They will go to war
with each other. The South will make her demands for secession
with an arrogance and instant pressure which exasperates the North;
and the North, forgetting that an equable temper in such matters is
the most powerful of all weapons, will not recognize the strength
of its own position. It allows itself to be exasperated, and goes
to war for that which if regained would only be injurious to it.
Thus millions on millions sterling will be spent. A heavy debt
will be incurred; and the North, which divided from the South might
take its place among the greatest of nations, will throw itself
back for half a century, and perhaps injure the splendor of its
ultimate prospects. If only they would be wise, throw down their
arms, and agree to part! But they will not."

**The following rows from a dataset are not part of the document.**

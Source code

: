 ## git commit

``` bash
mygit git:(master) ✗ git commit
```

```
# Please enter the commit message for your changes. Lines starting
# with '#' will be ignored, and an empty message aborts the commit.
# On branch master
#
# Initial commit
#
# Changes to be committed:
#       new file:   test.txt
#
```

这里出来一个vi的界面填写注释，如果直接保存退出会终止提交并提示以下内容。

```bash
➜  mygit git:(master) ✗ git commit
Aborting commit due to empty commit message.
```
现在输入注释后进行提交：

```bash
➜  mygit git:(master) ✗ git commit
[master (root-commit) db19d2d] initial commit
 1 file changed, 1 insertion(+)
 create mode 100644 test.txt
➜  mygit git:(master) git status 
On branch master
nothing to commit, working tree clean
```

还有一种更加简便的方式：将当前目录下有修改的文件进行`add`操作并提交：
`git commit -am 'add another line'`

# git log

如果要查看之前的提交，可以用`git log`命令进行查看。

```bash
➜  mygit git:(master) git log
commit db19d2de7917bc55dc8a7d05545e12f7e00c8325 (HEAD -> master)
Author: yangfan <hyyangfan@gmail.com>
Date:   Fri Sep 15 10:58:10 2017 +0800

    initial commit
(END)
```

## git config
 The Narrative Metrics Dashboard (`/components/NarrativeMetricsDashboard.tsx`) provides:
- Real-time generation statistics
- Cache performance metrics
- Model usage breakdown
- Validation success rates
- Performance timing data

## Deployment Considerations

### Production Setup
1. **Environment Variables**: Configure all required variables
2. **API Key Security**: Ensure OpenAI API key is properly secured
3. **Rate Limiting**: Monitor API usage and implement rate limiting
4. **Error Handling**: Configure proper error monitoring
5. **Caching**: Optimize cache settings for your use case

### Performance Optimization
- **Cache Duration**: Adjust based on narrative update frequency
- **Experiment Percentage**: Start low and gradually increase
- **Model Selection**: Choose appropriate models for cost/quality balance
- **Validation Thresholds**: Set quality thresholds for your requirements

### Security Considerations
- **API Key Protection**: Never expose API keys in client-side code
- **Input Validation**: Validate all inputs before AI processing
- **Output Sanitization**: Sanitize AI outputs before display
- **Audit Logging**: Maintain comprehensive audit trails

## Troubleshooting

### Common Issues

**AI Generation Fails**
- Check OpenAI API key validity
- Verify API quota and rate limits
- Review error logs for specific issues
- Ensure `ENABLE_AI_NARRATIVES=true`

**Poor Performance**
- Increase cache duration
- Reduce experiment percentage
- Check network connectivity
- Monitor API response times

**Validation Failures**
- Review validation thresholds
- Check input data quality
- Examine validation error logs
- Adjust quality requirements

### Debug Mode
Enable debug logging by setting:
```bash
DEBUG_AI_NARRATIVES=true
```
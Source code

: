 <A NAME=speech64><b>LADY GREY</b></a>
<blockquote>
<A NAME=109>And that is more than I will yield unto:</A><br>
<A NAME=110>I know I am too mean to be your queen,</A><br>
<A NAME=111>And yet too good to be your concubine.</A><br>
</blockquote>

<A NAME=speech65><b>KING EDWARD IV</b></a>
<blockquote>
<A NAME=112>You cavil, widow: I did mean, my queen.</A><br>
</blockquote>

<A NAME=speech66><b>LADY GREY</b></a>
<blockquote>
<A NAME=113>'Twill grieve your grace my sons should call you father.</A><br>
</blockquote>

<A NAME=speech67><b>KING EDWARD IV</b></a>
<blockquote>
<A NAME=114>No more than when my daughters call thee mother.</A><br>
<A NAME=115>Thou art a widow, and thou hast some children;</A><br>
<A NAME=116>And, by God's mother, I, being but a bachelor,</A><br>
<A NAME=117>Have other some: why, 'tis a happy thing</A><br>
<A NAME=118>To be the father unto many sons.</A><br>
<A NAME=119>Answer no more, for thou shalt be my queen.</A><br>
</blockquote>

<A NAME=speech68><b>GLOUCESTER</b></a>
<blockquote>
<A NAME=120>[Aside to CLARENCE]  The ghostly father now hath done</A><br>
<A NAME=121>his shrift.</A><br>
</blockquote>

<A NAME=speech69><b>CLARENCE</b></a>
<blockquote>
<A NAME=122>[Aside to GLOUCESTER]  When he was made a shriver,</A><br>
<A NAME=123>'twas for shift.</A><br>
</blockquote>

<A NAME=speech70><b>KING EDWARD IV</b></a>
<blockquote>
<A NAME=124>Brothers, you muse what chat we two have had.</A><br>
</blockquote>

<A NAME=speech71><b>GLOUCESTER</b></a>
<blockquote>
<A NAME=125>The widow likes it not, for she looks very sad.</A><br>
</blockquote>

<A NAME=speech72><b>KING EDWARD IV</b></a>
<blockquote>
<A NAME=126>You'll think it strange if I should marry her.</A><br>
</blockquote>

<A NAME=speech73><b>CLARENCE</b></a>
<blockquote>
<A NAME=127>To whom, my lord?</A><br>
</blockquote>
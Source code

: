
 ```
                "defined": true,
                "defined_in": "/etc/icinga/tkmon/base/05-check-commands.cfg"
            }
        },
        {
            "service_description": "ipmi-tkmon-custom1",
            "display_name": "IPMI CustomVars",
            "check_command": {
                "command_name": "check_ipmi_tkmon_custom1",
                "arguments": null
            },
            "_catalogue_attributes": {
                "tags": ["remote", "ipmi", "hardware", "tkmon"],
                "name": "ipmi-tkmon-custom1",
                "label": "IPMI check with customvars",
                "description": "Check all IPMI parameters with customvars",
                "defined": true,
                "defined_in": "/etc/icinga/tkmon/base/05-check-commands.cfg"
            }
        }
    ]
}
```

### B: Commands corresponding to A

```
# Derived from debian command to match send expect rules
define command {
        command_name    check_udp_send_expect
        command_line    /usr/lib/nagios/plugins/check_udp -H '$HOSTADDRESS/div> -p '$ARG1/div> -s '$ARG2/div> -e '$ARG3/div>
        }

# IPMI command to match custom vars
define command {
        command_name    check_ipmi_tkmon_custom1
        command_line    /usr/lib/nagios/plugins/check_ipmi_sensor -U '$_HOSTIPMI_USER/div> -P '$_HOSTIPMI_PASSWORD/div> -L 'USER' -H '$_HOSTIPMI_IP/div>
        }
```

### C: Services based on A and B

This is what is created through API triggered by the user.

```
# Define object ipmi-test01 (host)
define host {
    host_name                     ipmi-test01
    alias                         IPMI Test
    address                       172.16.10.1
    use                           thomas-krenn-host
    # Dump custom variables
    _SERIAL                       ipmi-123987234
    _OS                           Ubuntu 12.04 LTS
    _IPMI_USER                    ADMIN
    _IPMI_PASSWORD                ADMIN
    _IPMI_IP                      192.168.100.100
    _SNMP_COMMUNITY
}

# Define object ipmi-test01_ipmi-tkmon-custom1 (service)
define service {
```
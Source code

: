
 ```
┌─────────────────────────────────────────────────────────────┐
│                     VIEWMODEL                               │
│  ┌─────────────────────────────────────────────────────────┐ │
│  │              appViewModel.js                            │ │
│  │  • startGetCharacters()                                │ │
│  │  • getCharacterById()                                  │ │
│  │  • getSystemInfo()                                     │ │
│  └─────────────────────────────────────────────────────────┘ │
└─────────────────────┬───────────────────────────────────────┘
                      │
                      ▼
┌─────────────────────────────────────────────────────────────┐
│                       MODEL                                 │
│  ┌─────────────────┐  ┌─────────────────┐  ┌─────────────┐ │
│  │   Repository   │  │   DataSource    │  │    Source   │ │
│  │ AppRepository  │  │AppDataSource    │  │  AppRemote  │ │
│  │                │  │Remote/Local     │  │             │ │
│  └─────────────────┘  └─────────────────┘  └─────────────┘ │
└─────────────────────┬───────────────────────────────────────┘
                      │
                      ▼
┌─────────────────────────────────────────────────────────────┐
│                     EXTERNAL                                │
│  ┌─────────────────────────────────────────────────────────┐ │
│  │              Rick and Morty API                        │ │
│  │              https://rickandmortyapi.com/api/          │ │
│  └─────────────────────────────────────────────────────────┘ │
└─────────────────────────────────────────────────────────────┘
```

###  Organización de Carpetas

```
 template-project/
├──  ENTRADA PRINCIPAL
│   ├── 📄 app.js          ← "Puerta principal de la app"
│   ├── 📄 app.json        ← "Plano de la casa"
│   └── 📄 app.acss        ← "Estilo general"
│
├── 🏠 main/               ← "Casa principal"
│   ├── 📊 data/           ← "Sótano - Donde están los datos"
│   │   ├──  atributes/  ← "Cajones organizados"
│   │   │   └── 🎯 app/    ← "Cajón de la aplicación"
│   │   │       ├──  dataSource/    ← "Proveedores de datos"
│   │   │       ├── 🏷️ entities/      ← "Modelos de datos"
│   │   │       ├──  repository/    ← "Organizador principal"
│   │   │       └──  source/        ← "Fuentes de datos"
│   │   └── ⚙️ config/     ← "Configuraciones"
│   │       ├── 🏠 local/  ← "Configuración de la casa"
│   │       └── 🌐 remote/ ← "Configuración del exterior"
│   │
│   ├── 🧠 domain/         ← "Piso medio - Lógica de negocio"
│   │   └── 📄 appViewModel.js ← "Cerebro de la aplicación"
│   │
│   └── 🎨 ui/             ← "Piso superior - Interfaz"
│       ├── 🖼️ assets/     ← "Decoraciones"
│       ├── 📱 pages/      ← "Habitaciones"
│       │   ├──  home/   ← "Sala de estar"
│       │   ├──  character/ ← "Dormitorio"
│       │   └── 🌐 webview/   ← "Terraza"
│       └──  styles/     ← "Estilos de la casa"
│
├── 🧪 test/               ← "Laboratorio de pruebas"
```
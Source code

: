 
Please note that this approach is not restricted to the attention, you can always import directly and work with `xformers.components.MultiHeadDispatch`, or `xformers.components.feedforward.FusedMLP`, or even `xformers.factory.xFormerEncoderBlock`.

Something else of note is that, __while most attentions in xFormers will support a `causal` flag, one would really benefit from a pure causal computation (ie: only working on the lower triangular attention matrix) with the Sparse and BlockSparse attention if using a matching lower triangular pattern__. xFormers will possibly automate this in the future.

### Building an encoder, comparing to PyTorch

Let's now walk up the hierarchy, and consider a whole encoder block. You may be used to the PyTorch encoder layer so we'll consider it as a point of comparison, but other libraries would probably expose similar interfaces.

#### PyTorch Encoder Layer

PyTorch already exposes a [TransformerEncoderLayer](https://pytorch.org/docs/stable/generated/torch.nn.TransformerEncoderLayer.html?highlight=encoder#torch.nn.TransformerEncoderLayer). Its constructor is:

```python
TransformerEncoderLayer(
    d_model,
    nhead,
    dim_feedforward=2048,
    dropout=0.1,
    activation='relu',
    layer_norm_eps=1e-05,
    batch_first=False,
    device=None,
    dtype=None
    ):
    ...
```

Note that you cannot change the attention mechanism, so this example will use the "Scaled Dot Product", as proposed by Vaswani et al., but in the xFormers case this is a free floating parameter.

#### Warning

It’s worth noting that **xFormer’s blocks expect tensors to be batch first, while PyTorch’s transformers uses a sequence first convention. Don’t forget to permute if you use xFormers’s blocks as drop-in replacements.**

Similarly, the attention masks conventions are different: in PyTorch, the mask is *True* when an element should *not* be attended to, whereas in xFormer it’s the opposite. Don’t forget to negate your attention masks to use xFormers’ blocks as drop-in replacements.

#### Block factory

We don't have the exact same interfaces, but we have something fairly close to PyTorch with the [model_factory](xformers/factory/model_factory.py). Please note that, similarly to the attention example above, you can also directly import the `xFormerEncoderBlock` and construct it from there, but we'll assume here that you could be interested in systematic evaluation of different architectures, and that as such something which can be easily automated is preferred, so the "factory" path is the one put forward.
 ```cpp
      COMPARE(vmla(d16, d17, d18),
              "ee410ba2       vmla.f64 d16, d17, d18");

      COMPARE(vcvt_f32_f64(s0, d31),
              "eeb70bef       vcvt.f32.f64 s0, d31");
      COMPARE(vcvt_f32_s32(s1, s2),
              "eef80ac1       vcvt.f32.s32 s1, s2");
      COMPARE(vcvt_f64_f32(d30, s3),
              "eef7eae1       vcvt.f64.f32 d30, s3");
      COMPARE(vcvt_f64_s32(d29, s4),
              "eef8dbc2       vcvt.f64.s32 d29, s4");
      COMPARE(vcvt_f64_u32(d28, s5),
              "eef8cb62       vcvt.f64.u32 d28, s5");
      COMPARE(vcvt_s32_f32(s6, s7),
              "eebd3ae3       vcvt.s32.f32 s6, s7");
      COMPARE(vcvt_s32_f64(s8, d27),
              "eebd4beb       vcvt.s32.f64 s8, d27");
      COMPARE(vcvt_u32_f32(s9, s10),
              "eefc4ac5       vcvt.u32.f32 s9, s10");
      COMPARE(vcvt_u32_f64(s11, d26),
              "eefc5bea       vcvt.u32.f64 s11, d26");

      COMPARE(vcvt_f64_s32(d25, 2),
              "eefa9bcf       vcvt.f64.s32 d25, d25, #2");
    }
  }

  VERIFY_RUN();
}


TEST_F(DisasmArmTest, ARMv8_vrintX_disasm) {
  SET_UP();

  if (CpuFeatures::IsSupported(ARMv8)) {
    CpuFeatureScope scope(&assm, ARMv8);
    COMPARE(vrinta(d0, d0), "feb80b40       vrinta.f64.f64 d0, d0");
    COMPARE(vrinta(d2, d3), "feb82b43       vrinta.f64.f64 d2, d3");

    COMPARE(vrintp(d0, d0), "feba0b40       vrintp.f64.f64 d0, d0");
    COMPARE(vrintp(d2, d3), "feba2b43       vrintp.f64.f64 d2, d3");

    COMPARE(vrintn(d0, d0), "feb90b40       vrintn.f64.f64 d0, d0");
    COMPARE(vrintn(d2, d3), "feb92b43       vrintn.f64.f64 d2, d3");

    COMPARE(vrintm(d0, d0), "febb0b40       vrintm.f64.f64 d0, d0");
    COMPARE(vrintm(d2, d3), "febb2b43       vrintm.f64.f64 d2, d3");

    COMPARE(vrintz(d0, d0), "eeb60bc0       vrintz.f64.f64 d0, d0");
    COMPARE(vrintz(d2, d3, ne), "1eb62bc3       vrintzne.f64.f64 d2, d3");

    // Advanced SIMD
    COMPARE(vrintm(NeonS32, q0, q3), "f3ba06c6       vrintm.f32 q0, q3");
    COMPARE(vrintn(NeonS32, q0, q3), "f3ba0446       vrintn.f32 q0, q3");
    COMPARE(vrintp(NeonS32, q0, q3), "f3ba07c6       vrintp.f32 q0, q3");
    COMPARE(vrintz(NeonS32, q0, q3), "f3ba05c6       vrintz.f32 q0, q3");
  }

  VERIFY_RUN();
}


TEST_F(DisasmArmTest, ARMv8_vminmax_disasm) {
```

This was I think the general opinion when I left England. It would
not, however, be necessary to go back many months to reach the time
when Englishmen were saying how impossible it was that so great a
national power should ignore its own greatness and destroy its own
power by an internecine separation. But in August last all that
had gone by, and we in England had realized the probability of
actual secession.
To these feelings on the subject maybe added another, which was
natural enough though perhaps not noble. "These western cocks have
crowed loudly," we said; "too loudly for the comfort of those who
live after all at no such great distance from them. It is well
that their combs should be clipped. Cocks who crow so very loudly
are a nuisance. It might have gone so far that the clipping would
become a work necessarily to be done from without. But it is ten
times better for all parties that it should be done from within;
and as the cocks are now clipping their own combs, in God's name
let them do it, and the whole world will be the quieter." That, I
say, was not a very noble idea; but it was natural enough, and
certainly has done somewhat in mitigating that grief which the
horrors of civil war and the want of cotton have caused to us in
England.
Such certainly had been my belief as to the country. I speak here
of my opinion as to the ultimate success of secession and the folly
of the war, repudiating any concurrence of my own in the ignoble
but natural sentiment alluded to in the last paragraph. I
certainly did think that the Northern States, if wise, would have
let the Southern States go. I had blamed Buchanan as a traitor for
allowing the germ of secession to make any growth; and as I thought
him a traitor then, so do I think him a traitor now.